What you should do: The result should be every line of the listing that holds the word "返回一个一维数组".

Records provided:
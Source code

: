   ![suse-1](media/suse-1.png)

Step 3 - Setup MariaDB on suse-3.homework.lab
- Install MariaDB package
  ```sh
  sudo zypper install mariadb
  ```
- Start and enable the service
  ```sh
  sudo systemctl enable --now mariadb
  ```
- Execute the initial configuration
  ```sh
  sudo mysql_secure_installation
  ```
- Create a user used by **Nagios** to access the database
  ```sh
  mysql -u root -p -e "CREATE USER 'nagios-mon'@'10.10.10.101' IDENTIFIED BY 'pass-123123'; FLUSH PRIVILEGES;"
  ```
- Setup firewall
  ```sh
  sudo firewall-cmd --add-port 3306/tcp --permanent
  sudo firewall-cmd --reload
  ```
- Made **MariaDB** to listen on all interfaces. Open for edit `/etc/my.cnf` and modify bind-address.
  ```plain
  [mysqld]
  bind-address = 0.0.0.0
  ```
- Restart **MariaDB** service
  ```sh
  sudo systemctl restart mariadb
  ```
--
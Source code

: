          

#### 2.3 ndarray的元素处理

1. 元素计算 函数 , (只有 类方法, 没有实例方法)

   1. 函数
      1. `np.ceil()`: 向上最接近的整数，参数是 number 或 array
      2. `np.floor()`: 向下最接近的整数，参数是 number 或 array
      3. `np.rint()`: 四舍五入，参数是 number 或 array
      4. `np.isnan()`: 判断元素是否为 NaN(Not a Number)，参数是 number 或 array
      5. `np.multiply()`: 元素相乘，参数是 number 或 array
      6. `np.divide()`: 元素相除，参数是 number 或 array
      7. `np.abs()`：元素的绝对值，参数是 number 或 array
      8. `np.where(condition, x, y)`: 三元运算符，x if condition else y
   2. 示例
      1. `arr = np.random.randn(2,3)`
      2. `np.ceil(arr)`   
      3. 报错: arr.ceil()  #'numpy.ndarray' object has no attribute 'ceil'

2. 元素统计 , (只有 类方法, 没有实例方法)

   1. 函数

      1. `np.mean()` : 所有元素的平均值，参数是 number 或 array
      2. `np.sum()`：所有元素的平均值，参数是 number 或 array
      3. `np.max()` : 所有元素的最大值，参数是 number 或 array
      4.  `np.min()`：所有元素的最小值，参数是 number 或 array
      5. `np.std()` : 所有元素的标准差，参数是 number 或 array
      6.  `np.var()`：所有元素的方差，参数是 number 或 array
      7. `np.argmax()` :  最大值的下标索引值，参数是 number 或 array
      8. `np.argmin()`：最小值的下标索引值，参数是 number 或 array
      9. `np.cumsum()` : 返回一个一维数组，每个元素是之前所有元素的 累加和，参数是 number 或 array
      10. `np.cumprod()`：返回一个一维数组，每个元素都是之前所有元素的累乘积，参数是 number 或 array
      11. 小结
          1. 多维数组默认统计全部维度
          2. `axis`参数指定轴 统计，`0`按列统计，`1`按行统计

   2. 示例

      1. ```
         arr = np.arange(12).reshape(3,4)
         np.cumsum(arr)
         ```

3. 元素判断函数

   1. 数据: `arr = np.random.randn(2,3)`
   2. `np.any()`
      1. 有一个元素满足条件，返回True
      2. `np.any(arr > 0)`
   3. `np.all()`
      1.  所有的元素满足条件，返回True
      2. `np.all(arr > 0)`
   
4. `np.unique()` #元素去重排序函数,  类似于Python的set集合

Answer section:
      9. `np.cumsum()` : 返回一个一维数组，每个元素是之前所有元素的 累加和，参数是 number 或 array
      10. `np.cumprod()`：返回一个一维数组，每个元素都是之前所有元素的累乘积，参数是 number 或 array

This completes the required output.